Soul dog. Sadie was my soul dog, but I didn't know it then.
The 12 1/2 years we were blessed to have Sadie in our lives were years when I was living with my soul dog but had no idea. I knew she was special, that she was a part of our family, growing up with our boys, by their sides and always present. We relied on Sadie for her constant love and presence in our pack, and yes, I kind of took it for granted.
When Sadie hit her senior years, she was diagnosed with diabetes. That brought with it a whole other level of care, and it was stressful. It was daily. But, it was a challenge that I just picked up and carried on with. I will admit there were not so good days, days when I needed to manage my stress and emotions better. But, I did whatever I needed to do for Sadie. When she crossed the rainbow bridge, it hurt, emotionally and physically. It brought us so much sadness. One of my boys still talks with her almost daily. He shares his day with her just before bedtime each night. It's become a ritual for him....it makes me wonder if maybe Sadie was his soul dog too.

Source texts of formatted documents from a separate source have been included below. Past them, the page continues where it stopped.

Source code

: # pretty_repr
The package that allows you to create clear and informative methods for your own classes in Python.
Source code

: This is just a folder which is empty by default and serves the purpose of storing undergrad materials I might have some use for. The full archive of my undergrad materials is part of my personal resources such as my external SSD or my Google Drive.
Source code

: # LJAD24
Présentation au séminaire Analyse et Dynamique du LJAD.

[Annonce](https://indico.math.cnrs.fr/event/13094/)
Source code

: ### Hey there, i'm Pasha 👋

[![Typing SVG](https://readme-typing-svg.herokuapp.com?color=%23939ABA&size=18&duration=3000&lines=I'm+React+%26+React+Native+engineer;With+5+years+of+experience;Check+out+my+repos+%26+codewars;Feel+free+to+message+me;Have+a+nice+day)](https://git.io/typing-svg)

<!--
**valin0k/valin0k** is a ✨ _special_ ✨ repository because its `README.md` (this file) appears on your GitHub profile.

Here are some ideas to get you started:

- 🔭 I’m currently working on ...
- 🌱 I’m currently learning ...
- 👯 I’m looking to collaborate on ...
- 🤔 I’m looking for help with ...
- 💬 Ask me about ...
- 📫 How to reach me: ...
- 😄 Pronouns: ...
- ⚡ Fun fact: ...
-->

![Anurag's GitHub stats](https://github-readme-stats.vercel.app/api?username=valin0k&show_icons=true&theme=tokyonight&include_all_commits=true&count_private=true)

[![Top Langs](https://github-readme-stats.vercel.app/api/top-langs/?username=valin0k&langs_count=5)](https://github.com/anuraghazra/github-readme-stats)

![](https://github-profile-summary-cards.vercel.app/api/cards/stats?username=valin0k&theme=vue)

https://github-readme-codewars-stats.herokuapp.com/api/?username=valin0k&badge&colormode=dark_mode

When Sadie was with us, I didn't always think to pull out my camera and take photos of her, particularly in the earlier years. Maybe I was in the throes of young parenting, trying to stay afloat, treading water with three boys and learning how to parent every step of the way. In those years, Sadie was present. She was growing up right alongside my boys, herding them, romping with them, barking and racing around the house with them. They were her pack and let me tell you, I absolutely adored everything about that.
Sadie was our beautiful, blue merle, Aussie mix, a pup we adopted from a rescue in the days before I'd gotten a glimpse into what the rescue world is about. I only knew that Sadie "came up from the South" with her siblings and that when we went to meet the puppies, she quietly came over to spend time with my oldest, then 18 month old. She picked us. And until I wrote those words just now, I never thought about that. She. Picked. Us.
The connection dogs have with us and the love that we feel for them, it's profound and as authentic as love gets.
I'll always miss my soul dog, Sadie. And I will be forever grateful that she chose us to be her family.